Thursday, February 2

Afghan War, Groundhog Day chapter

Many things happened with blinding speed yesterday after Washington awakened to the news, already all over Europe, Kabul, Tehran and Rawalpindi, of a leaked NATO report that pointed to Pakistan's ISI as supporting the Afghan Taliban's war against NATO troops. I haven't checked which press source broke the story yesterday morning, European time, but if the BBC wasn't the first it was among the first.

The leaked report coincided with a visit to Kabul by Pakistan's Foreign Minister, Hina Rabani Khar, and was leaked on the eve of a NATO defense ministers' meeting in Brussels, which U.S. SecDec Leon Panetta was preparing to attend.

The rest of the news day went by in a blur of rumors, speculations and damage-control, all of which heated up when Panetta announced to reporters (on the flight to Brussels, if I recall) that the U.S. "might" move up to 2013 the end of U.S. combat operations in Afghanistan instead of staying with the agreed-on timeline of the end of 2014.

By the evening, when Jennifer Griffin reported on Fox that an unnamed White House official told her that Panetta had jumped the gun and that Obama had planned to make the announcement of the 2013 pullout in May at the NATO summit in Chicago, the confusion threatened to collapse into farce, as diplomats and reporters scrambled to keep up with the spin from official sources here and abroad.

Here, three reports that provide a window on how the day shook out:

> It was announced yesterday after his meeting in Kabul with Pakistan's Foreign Minister that he'll attend a trilateral meeting in Pakistan on February 16-17 that will include a (presumably high-ranking) member of Iran's government. See this report from Online News (Pakistan) for details.

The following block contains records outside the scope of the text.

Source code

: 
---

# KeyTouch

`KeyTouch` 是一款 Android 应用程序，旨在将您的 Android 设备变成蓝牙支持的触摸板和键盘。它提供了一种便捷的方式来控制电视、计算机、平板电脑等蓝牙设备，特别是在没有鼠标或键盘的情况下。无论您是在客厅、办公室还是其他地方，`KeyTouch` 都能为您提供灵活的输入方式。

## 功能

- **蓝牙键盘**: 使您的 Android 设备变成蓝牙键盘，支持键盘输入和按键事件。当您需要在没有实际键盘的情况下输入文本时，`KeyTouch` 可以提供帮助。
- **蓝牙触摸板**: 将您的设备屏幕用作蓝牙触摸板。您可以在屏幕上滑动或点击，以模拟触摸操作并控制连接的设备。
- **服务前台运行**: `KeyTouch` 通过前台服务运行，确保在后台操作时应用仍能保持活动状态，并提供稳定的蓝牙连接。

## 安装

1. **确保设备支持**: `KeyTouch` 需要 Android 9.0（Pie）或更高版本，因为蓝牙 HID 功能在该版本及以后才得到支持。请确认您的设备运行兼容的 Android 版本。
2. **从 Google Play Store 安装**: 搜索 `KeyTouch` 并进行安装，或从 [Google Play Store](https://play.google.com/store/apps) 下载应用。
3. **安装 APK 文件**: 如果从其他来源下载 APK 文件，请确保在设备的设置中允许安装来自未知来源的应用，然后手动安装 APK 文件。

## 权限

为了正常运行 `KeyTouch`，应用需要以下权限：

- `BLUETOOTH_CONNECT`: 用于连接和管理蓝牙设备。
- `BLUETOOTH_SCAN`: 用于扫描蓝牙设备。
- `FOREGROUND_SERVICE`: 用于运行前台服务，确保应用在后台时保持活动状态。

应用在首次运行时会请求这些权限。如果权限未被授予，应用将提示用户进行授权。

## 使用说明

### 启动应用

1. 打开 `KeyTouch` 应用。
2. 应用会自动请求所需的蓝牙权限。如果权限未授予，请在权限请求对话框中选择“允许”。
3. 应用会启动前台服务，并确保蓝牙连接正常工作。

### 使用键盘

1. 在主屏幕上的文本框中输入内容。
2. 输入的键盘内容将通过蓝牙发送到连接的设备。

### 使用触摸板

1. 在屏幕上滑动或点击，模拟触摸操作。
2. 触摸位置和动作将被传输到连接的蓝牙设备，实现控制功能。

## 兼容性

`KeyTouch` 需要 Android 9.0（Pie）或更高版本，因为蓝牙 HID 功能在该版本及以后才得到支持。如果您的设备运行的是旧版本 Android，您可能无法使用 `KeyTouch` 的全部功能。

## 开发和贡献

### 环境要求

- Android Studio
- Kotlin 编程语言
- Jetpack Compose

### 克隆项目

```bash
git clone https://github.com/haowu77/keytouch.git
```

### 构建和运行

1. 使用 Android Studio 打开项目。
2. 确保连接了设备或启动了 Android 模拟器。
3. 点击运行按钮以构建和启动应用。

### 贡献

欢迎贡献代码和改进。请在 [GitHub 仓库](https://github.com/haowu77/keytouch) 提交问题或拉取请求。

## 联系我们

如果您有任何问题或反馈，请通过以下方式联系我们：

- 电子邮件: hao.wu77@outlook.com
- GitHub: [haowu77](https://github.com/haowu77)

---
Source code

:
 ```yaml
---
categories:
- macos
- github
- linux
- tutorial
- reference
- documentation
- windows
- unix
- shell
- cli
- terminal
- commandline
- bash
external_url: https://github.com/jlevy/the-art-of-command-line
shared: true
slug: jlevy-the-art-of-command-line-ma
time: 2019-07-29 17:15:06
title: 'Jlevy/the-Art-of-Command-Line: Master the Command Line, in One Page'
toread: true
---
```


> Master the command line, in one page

> Last night David S. Cloud reported for the Los Angeles Times:
By announcing a specific timetable, Defense Secretary Leon Panetta is hoping to head off a push by military allies to pull out their Afghan forces more quickly. [...]
Last night Robert Burns reported on the situation for the Associated Press (with contributions from AP writer Anne Gearan). The report, headlined, Panetta: US combat in Afghanistan to end next year, is on the long side because it goes into detail to dispel, to the extent possible at this time, the confusion raised by Panetta's announcement. But I'm going to cherry pick just a few passages because I think they have significance with regard to the leaked NATO report (see my Feb. 1 post Who was the leaker at NATO?), which the Burns report doesn't mention, and leave you to pore over the rest:
[...] On his second trip to Europe since becoming Pentagon chief last July 1, Panetta is gathering with his counterparts at a delicate time for NATO, not only because of the uncertainty surrounding the military mission in Afghanistan but also because of a growing gap in military power between the U.S. and nearly all other European members of the alliance.

That chasm is not expected to narrow even as the U.S. reduces its defense budget by nearly $490 billion over the coming decade and reduces the size of the Army and Marine Corps.

The U.S. remains the leader of a 28-nation NATO, but the Obama administration has made no secret of its intention to shift focus toward Asia and the Middle East. It announced last week that it will remove two Army brigades from Europe in the next two years, leaving one in Germany and one in Italy. The alliance also is quietly discussing the possible withdrawal of American nuclear weapons from Europe in coming years. The nuclear issue is on the agenda for the Brussels meeting.

Gen. Ray Odierno, the Army chief of staff, said last week that the two brigades being removed from Europe will be eliminated rather than reassigned to U.S. bases. Both are based in Germany — the 172nd Infantry Brigade, in Grafenwoehr, and the 170th Infantry Brigade, in Baumholder.

Odierno said that in the long run [Pundita emphasis] this change will benefit both the United States and its European partners because U.S. Army combat and support units will periodically rotate in and out of Europe for training and joint exercises that are designed to meet the needs of the European forces.
You will note from the rest of the report that Panetta brings up the money topic more than once.

One more point about the AP report: I don't like arguing with Burns, who is a respected veteran reporter, but I think he's wrong if he's implying that the sudden decision to move up the end of combat operations was motivated by Obama's campaigning for reelection. ("The [new] timeline fits neatly into the U.S. political calendar, enabling President Barack Obama to declare on the campaign trail this year that in addition to bringing all U.S. troops home from Iraq and beginning a troop drawdown in Afghanistan, he also has a target period for ending the U.S. combat role there.")

I think the Obama administration was caught flat-footed by the leak of such a highly sensitive NATO report, which goes further than any other report that's come to public light in pointing to the fact that the U.S. has been pandering to a regime that it has known aids and abets the killing of NATO troops.

The best Obama could do, to douse a scandal that could bring down his administration, was to immediately signal that he was yanking U.S. combat troops out of the sights of Pakistan's military/ISI as soon as possible.

Of course I could be wrong and the unnamed White House official could have been right; maybe it was Panetta who made the decision on his own initiative to announce a change in the timeline. If that's the case I'd say he saw the leaked report's danger to the Obama administration, and the Pentagon, faster than Obama did. The danger is very real given the implications of the leaked report. If a Republican had been in the White House when the report was leaked, by the start of next week ranking Democrats in Congress could have been calling for the President's impeachment.

The only way out for the Obama administration, other than announcing an early end to combat operations, would have been to signal a radically different U.S. approach to Pakistan. Obama and his counterparts in the other major NATO countries, who've also pandered to Pakistan's regime, have not to this point displayed the inclination to make such a change.

That's the way things stand, as official Washington prepares to awaken to Groundhog Day.